The number of decks with less than $60$ cards is negligible compared to the total number of decks with any number of cards, so the number you're looking for is well approximated by that total number. This is straightforward to calculate, since there are $5$ possibilities for each of the $11,986$ unique cards (you can have $0,1,2,3$ or $4$ of each), so there are $5^{11986}\approx10^{8378}$ different decks.


The expression you have is the number of ways to pick any number from 60 to 47944 cards from a collection of 47944 cards. In particular, we know that $\sum_{i = 1}^n\binom{n}{i} = 2^n$, so your number is "close" to $2^{47944}$, if we agree that in comparison the first 60 terms of that sum are small. This number has 14433 digits. If you want an exact answer, look at the following in Mathematica:

Apply[Plus, Table[Choose[47944,i],{i,0,59}]]
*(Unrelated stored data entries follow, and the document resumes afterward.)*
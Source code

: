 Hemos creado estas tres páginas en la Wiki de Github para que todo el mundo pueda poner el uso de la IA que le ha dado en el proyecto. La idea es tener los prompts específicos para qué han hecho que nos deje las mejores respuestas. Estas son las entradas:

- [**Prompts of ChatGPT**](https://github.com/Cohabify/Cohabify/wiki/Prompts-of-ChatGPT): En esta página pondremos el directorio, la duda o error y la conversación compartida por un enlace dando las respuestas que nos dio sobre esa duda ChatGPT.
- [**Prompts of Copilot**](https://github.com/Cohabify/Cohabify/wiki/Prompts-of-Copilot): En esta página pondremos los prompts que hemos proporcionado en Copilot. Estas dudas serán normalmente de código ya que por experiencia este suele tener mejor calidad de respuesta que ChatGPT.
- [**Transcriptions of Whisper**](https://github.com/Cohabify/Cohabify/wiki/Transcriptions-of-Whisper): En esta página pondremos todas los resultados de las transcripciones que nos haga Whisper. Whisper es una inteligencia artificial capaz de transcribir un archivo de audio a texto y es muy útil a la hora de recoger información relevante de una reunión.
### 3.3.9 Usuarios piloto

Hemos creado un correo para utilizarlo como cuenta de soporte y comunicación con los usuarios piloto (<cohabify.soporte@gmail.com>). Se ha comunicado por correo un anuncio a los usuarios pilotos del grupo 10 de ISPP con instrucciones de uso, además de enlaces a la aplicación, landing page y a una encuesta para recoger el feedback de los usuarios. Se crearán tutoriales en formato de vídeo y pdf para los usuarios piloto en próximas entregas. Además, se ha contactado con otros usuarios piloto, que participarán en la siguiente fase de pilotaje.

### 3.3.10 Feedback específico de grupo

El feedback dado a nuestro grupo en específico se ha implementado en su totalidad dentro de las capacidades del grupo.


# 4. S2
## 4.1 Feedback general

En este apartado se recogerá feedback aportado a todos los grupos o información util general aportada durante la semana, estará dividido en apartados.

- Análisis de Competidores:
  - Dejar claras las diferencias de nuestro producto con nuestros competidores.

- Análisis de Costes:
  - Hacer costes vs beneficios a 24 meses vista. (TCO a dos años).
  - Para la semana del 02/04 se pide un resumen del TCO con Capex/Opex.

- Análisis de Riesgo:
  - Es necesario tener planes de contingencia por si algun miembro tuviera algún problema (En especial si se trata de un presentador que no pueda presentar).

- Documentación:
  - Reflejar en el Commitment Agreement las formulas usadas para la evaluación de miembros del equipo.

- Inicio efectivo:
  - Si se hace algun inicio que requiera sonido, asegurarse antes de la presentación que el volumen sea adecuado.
And subtract this from $2^{47944}$.

On the other hand, since the four repeated cards you're picking from are identical, it does not matter how you pick them. So this will not be the right answer. What you want instead is to assign a number 0-4 to each of the 11986 cards (representing inclusion and multiplicity in a deck), and exclude any assignments which give fewer than 60 total cards. This gives a closer upper bound of $5^{11986}$, which has 8378 digits.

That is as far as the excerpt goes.